Published: Saturday, February 1, 2003 at 6:01 a.m.
Last Modified: Friday, January 31, 2003 at 11:18 p.m.

At their recent state conference, the Florida National Organization for Women (Florida NOW) reaffirmed their goal of the adoption of the Equal Rights Amendment (ERA). Just 52 words:

Section 1. Equality of rights under the law shall not be denied or abridged by the United States or by any state on account of sex.

Section 2. The Congress shall have the power to enforce, by appropriate legislation, the provisions of this article.

Section 3. This amendment shall take effect two years after the date of ratification.

The ERA is simply a guarantee of equal rights that currently does not exist in our U.S. Constitution. The Supreme Court (Minor v. Happersett, among others) has ruled that the Constitution's 14th Amendment's equal protection clause does not apply to women.

As a guarantor of equal rights under the law, the United States is a poor example for the world. Most of the industrialized countries of the world have gender specific protections in their constitutions:

France: "The law guarantees to the woman, in all sphere, rights equal to those of the man."

Germany: "Men and women shall have equal rights," and "No one may be disadvantaged or favored because of his sex."

Or even the Ugandan Constitution: "women shall be accorded full and equal dignity of the person with men."

Yet the United States - the "leader of the free world" - does not have any language that specifically prohibits gender discrimination.

Even the Florida Constitution, which was recently amended to include language of gender protection, "female and male alike," does not protect us from discrimination. As recently ruled in Frandsen v. Brevard County (2001), "classifications based on sex are not subject to strict scrutiny in Florida" when making discriminatory laws, effectively making that clause null and void.

Thus the Equal Rights Amendment to the Constitution is the only way to ensure that all citizens are treated equitably.
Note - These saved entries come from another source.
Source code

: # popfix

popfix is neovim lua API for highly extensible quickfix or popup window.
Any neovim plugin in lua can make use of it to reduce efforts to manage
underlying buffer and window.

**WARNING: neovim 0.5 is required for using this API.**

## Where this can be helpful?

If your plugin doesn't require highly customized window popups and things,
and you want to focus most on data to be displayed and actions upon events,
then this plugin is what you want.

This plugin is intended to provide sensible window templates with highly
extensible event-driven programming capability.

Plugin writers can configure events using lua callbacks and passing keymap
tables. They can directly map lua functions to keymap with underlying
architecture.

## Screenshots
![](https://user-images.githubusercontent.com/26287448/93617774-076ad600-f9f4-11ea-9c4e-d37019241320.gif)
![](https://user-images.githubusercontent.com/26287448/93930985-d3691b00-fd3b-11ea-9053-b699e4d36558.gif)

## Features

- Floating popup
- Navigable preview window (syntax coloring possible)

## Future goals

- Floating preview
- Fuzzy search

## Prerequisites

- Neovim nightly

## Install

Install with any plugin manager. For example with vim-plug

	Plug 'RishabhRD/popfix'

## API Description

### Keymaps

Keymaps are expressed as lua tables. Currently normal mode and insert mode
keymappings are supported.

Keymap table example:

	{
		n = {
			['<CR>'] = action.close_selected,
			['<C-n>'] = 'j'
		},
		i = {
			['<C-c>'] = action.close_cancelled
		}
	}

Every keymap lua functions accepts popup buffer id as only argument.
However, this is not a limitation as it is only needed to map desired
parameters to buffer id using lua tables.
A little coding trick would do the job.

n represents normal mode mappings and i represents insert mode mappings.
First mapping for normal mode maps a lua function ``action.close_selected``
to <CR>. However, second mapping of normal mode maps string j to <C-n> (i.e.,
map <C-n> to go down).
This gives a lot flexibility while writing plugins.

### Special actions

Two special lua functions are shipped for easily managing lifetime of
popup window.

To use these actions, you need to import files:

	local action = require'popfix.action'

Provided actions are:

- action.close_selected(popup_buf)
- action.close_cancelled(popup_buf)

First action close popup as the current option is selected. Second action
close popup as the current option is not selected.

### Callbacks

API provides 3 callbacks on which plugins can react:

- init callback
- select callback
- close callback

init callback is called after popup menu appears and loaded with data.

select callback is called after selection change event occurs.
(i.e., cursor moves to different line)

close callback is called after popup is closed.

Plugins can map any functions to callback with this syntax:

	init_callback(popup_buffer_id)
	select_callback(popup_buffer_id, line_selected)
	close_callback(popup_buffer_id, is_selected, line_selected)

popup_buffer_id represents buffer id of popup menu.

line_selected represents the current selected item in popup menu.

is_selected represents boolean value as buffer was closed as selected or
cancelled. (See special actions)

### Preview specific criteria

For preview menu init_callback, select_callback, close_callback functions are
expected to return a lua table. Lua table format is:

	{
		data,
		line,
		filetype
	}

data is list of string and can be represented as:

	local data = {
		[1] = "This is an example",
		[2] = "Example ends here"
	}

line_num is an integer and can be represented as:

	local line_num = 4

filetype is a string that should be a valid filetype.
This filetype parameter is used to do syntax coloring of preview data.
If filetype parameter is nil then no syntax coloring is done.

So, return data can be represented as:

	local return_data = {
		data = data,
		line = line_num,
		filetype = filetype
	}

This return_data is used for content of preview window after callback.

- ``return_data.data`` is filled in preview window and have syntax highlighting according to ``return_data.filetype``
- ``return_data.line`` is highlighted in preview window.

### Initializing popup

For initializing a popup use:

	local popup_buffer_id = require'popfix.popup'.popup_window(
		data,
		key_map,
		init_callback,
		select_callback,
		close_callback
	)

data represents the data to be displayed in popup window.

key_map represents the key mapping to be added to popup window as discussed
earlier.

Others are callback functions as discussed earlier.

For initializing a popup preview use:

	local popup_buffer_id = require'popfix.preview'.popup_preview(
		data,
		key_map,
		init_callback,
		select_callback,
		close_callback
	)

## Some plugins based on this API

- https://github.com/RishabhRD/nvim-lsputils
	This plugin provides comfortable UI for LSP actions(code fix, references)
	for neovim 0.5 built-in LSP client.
At this point, 35 states have ratified the ERA, and 38 are needed. The 15 states that have not ratified the ERA are telling. With the exception of Illinois, Missouri, Nevada, Arizona and Utah, the bulk (Florida, Georgia, South Carolina, North Carolina, Alabama, Louisiana, Mississippi, Virginia and Arkansas) are in the Deep South. I don't think that it's too coincidental that the states that have failed to protect equal rights are the same states that fought to continue slavery.

Legal sex discrimination is not yet a thing of the past, and the progress of the past 40 years is not irreversible. Witness President Bush's recent proposal to eliminate Title IX, legislation that ended the discriminatory practice of funding only boys sports teams. Or the fact that most insurance companies still refuse to cover birth control, yet will cover Viagra.

Furthermore, inequities that result from individual behavior and social practices rather than from legal discrimination, can be influenced by a strong message that the Constitution has zero tolerance for any form of gender discrimination.

The arbitrary and capricious seven year ratification deadline imposed by Congress (only since Prohibition had Congress been imposing such deadlines on constitutional amendments) has been determined by scholars to be without legal authority. Indeed, the passage of the 27th Amendment in 1992, dealing with the compensation of Congress, was first introduced two centuries earlier and indicates that there is no time limit for ratification of amendments to the Constitution.

The attitudes against the ratification of the ERA are rather weak, and one wonders why the resistance continues. The arguments that thwarted passage in the 1970s and 1980s have been proven fallacious. No more will people be worried that enactment will mean unisex bathrooms (although they work fine on planes and buses), or that homemakers will be denied support from their husbands and families torn asunder.

Moreover, the idea that passage of the ERA would mean that women would be sent into combat has also proven to be without merit. In fact, women have demonstrated that they served their country well in combat in the Gulf War and with distinction in the military services.

Florida NOW calls on our local legislators, Representatives Ed Jennings and Larry Cretul and Senator Rod Smith, to sign on as co-sponsors of this important piece of legislation. We also want citizens to call them and other legislators in Florida to urge ratification of the ERA. Passage of the ERA should be a no-brainer - it offers equal protection from discriminatory laws, something that everyone in a democracy should want.

Surely now, more than ever, the ERA's time has come.

Kimberly Browne is a Gainesville activist who was recently elected vice president of Florida NOW.